By Xuefei Chen Axelsson
STOCKHOLM, Oct. 30(Greenpost) –Australian Xuemei Bai has won 2018 Volvo Environment Prize, announced Volvo Environment Prize Foundation on Tuesday in Stockholm.
“Sustainability will be won or lost in cities”
Professor Xuemei Bai, a leading expert and thought leader on urbanization and sustainability, receives the Volvo Environment Prize 2018. More than half of the world’s population lives in cities, and the trend keeps growing at an unprecedented rate. In future we will need drastically different ways of planning, building and governing cities, says Xuemei Bai.
Cities have been the cradles and powerhouses of new ideas and movements from time immemorial. They still are – from the industrial revolution in Birmingham in the 18th century to the breakneck speed of economic growth in Bangalore, India, today.
The lure of a better life attracts millions of people to the cities of the world. For the first time in history more people are living in cities than in rural areas. And this way of living is set to continue: by 2050 more than two thirds of the world population will live in urban areas.
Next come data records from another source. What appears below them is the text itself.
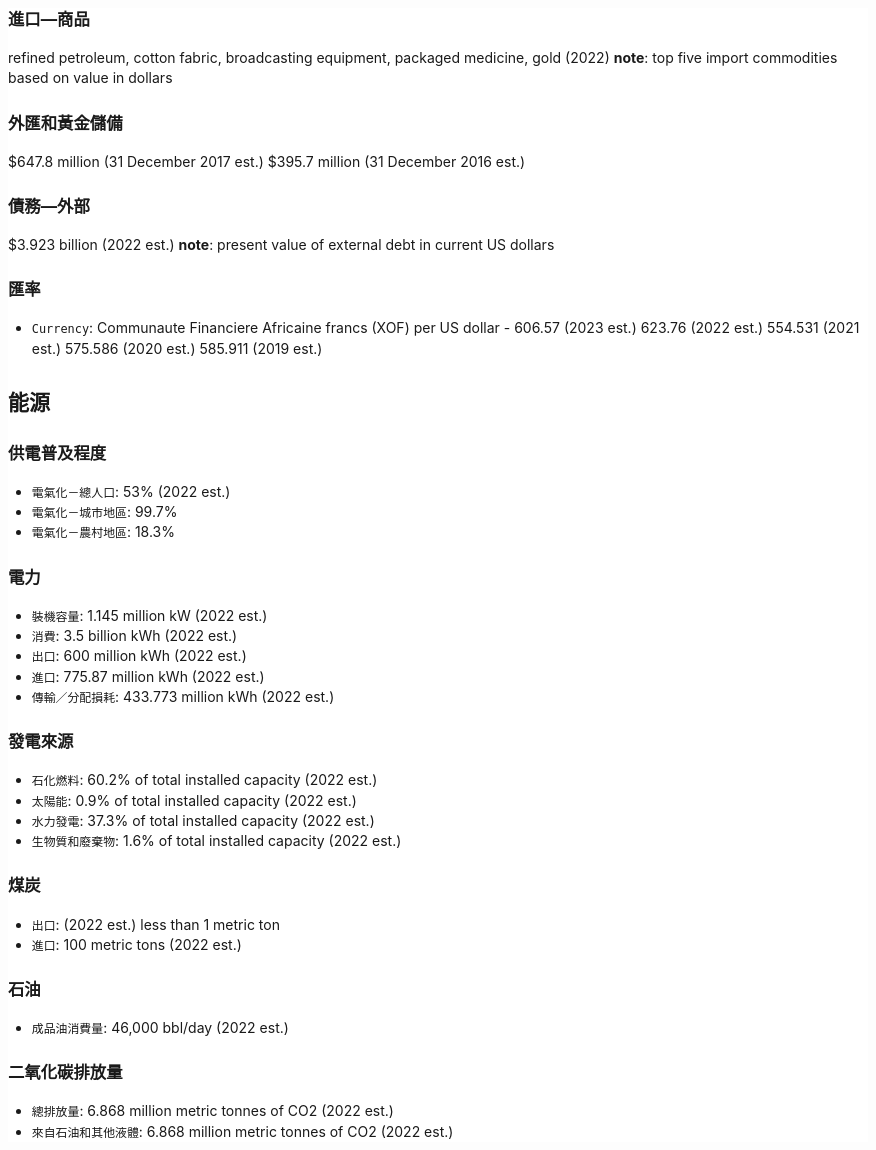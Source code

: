 ### 進口—商品
refined petroleum, cotton fabric, broadcasting equipment, packaged medicine, gold (2022)
**note**: top five import commodities based on value in dollars

### 外匯和黃金儲備
$647.8 million (31 December 2017 est.)
$395.7 million (31 December 2016 est.)

### 債務—外部
$3.923 billion (2022 est.)
**note**: present value of external debt in current US dollars

### 匯率
- `Currency`: Communaute Financiere Africaine francs (XOF) per US dollar -
606.57 (2023 est.)
623.76 (2022 est.)
554.531 (2021 est.)
575.586 (2020 est.)
585.911 (2019 est.)

## 能源

### 供電普及程度
- `電氣化－總人口`: 53% (2022 est.)
- `電氣化－城市地區`: 99.7%
- `電氣化－農村地區`: 18.3%

### 電力
- `裝機容量`: 1.145 million kW (2022 est.)
- `消費`: 3.5 billion kWh (2022 est.)
- `出口`: 600 million kWh (2022 est.)
- `進口`: 775.87 million kWh (2022 est.)
- `傳輸／分配損耗`: 433.773 million kWh (2022 est.)

### 發電來源
- `石化燃料`: 60.2% of total installed capacity (2022 est.)
- `太陽能`: 0.9% of total installed capacity (2022 est.)
- `水力發電`: 37.3% of total installed capacity (2022 est.)
- `生物質和廢棄物`: 1.6% of total installed capacity (2022 est.)

### 煤炭
- `出口`: (2022 est.) less than 1 metric ton
- `進口`: 100 metric tons (2022 est.)

### 石油
- `成品油消費量`: 46,000 bbl/day (2022 est.)

### 二氧化碳排放量
- `總排放量`: 6.868 million metric tonnes of CO2 (2022 est.)
- `來自石油和其他液體`: 6.868 million metric tonnes of CO2 (2022 est.)
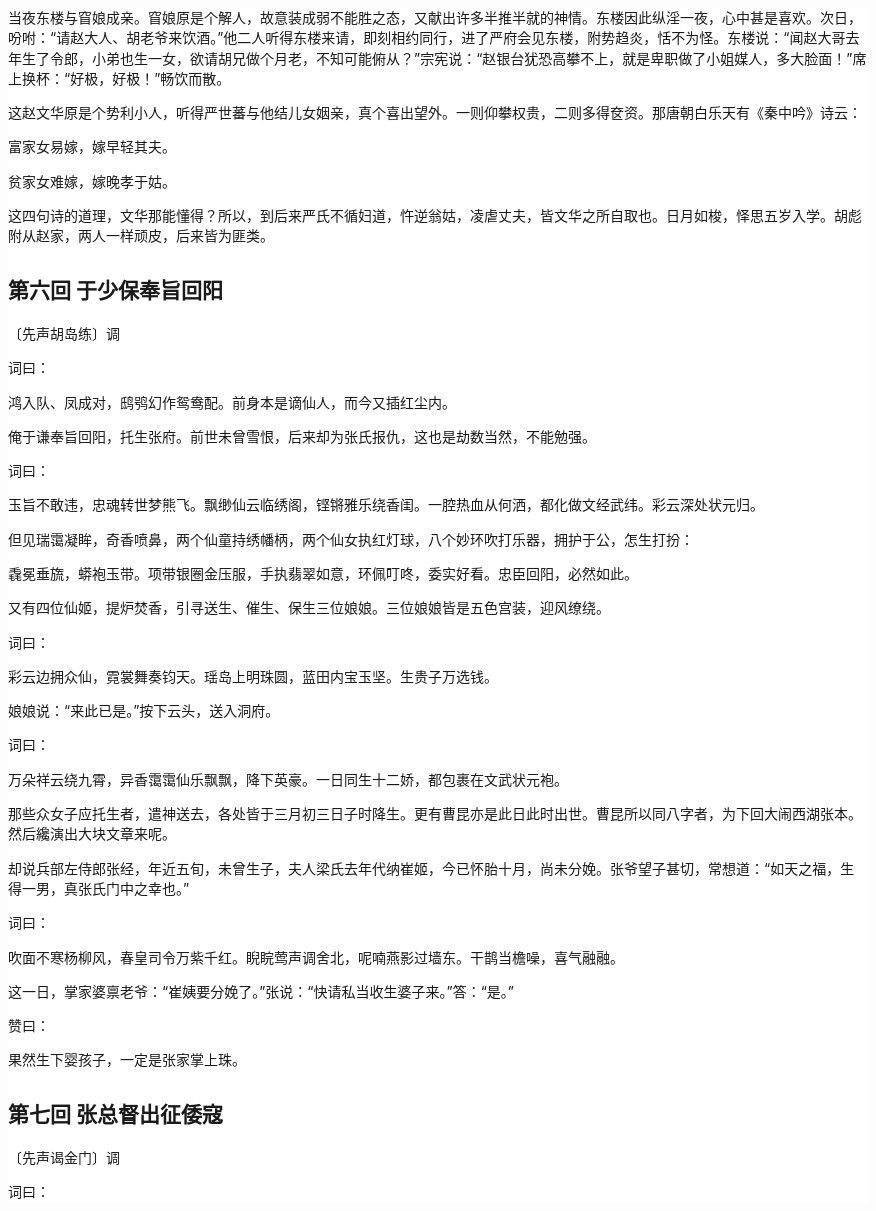 当夜东楼与窅娘成亲。窅娘原是个解人，故意装成弱不能胜之态，又献出许多半推半就的神情。东楼因此纵淫一夜，心中甚是喜欢。次日，吩咐：“请赵大人、胡老爷来饮酒。”他二人听得东楼来请，即刻相约同行，进了严府会见东楼，附势趋炎，恬不为怪。东楼说：“闻赵大哥去年生了令郎，小弟也生一女，欲请胡兄做个月老，不知可能俯从？”宗宪说：“赵银台犹恐高攀不上，就是卑职做了小姐媒人，多大脸面！”席上换杯：“好极，好极！”畅饮而散。  

这赵文华原是个势利小人，听得严世蕃与他结儿女姻亲，真个喜出望外。一则仰攀权贵，二则多得奁资。那唐朝白乐天有《秦中吟》诗云：  

富家女易嫁，嫁早轻其夫。  

贫家女难嫁，嫁晚孝于姑。  

这四句诗的道理，文华那能懂得？所以，到后来严氏不循妇道，忤逆翁姑，凌虐丈夫，皆文华之所自取也。日月如梭，怿思五岁入学。胡彪附从赵家，两人一样顽皮，后来皆为匪类。  

## 第六回    于少保奉旨回阳  

〔先声胡岛练〕调  

词曰：  

鸿入队、凤成对，鸱鸮幻作鸳鸯配。前身本是谪仙人，而今又插红尘内。  

俺于谦奉旨回阳，托生张府。前世未曾雪恨，后来却为张氏报仇，这也是劫数当然，不能勉强。  

词曰：  

玉旨不敢违，忠魂转世梦熊飞。飘缈仙云临绣阁，铿锵雅乐绕香闺。一腔热血从何洒，都化做文经武纬。彩云深处状元归。  

但见瑞霭凝眸，奇香喷鼻，两个仙童持绣幡柄，两个仙女执红灯球，八个妙环吹打乐器，拥护于公，怎生打扮：  

毳冕垂旒，蟒袍玉带。项带银圈金压服，手执翡翠如意，环佩叮咚，委实好看。忠臣回阳，必然如此。  

又有四位仙姬，提炉焚香，引寻送生、催生、保生三位娘娘。三位娘娘皆是五色宫装，迎风缭绕。  

词曰：  

彩云边拥众仙，霓裳舞奏钧天。瑶岛上明珠圆，蓝田内宝玉坚。生贵子万选钱。  

娘娘说：“来此已是。”按下云头，送入洞府。  

词曰：  

万朵祥云绕九霄，异香霭霭仙乐飘飘，降下英豪。一日同生十二娇，都包裹在文武状元袍。  

那些众女子应托生者，遣神送去，各处皆于三月初三日子时降生。更有曹昆亦是此日此时出世。曹昆所以同八字者，为下回大闹西湖张本。然后纔演出大块文章来呢。  

却说兵部左侍郎张经，年近五旬，未曾生子，夫人梁氏去年代纳崔姬，今已怀胎十月，尚未分娩。张爷望子甚切，常想道：“如天之福，生得一男，真张氏门中之幸也。”  

词曰：  

吹面不寒杨柳风，春皇司令万紫千红。睨睆莺声调舍北，呢喃燕影过墙东。干鹊当檐噪，喜气融融。  

这一日，掌家婆禀老爷：“崔姨要分娩了。”张说：“快请私当收生婆子来。”答：“是。”  

赞曰：  

果然生下婴孩子，一定是张家掌上珠。  

## 第七回    张总督出征倭寇  

〔先声谒金门〕调  

词曰：  
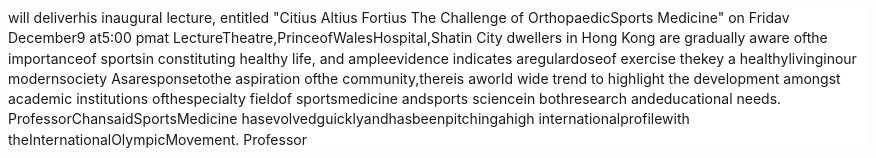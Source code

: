 will
deliverhis
inaugural
lecture,
entitled
"Citius
Altius
Fortius
The
Challenge
of
OrthopaedicSports
Medicine"
on
Fridav
December9
at5:00
pmat
LectureTheatre,PrinceofWalesHospital,Shatin
City
dwellers
in
Hong
Kong
are
gradually
aware
ofthe
importanceof sportsin constituting
healthy
life,
and
ampleevidence
indicates
aregulardoseof exercise
thekey
a
healthylivinginour
modernsociety
Asaresponsetothe
aspiration
ofthe
community,thereis
aworld
wide
trend
to highlight
the
development
amongst
academic
institutions
ofthespecialty
fieldof
sportsmedicine
andsports
sciencein
bothresearch
andeducational
needs.
ProfessorChansaidSportsMedicine
hasevolvedguicklyandhasbeenpitchingahigh internationalprofilewith
theInternationalOlympicMovement.
Professor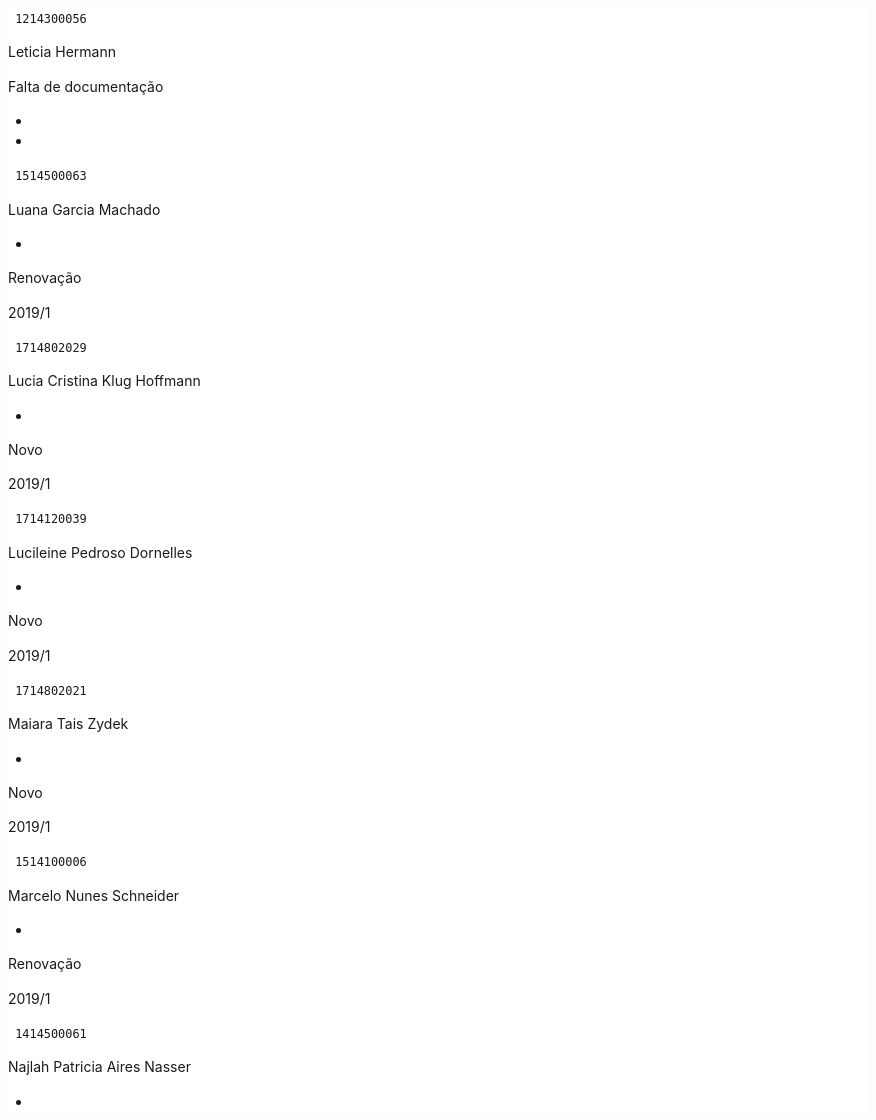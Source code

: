      1214300056

   Leticia Hermann

   Falta de documentação

   -

   -

     1514500063

   Luana Garcia Machado

   -

   Renovação

   2019/1

     1714802029

   Lucia Cristina Klug Hoffmann

   -

   Novo

   2019/1

     1714120039

   Lucileine Pedroso Dornelles

   -

   Novo

   2019/1

     1714802021

   Maiara Tais Zydek

   -

   Novo

   2019/1

     1514100006

   Marcelo Nunes Schneider

   -

   Renovação

   2019/1

     1414500061

   Najlah Patricia Aires Nasser

   -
– Urbanization is arguably one of the biggest social transformations of our time says Xuemei Bai, professor in Urban Environment and Human Ecology at the Fenner School of Environment and Society at the Australian National University in Canberra.
Born and raised in China, living in Japan for many years and now an Australian citizen, she is a leading expert on how to make rapidly growing cities more liveable, sustainable and resilient. Her focus is on Asia and the global South. For while cities in the North try – and sometimes succeed – in becoming smart, green and carbon-neutral, cities such as Lagos, Nigeria, have grown 100-fold and are environmental nightmares. In just two generations, Lagos went from a population of 200,000 to nearly 20 million. It is wealthy in parts, but largely chaotic and with many residents living in slums not connected to water or sanitation systems, and with momentous traffic congestion and air full of fumes. Projections show that if Nigeria’s population continues to grow, Lagos could become the world’s largest metropolis, home to perhaps 85 million people, with drastic environmental consequences.
But other megacities are growing at an even faster rate, such as Guangzhou and Beijing in China and Kinshasa in Democratic Republic of the Congo. In fact all of the top 10 fastest growing megacities are in Asia or Africa. Says Xuemei Bai:
– It is sometimes said that sustainability will be won or lost in cities. I would go one step further and say that sustainability will be won or lost in cities in the Global South.
Nowhere in the world has the scale and speed of urbanization been more overwhelming than in China, with possibly the fastest and largest migration of a human population in history. In just 30 years, nearly 500 million people have moved from rural areas into China’s major cities. This is how China grew its economy at a stunning pace, but it has also resulted in polluted air and contaminated rivers and soil. The Chinese authorities are trying to rectify some of the mistakes but the task will probably take generations.
At the core of Xuemei Bai’s research is how to do the right things when new urban areas are built. Cities have a huge impact, with about 75 % of CO2-emissions from energy use traceable back to cities. Making cities sustainable will mean aiming for processes similar to those in natural ecosystems, reducing input and output and making material and energy use more circular.
– We need to approach cities as a human-dominant complex ecosystem and manage them as such. If we do that I believe there is a bright future for humans and their cities.
Professor Bai’s work is an outstanding example of the application of research to policy and practice. She is a most deserving recipient of the Volvo Environment Prize in 2018.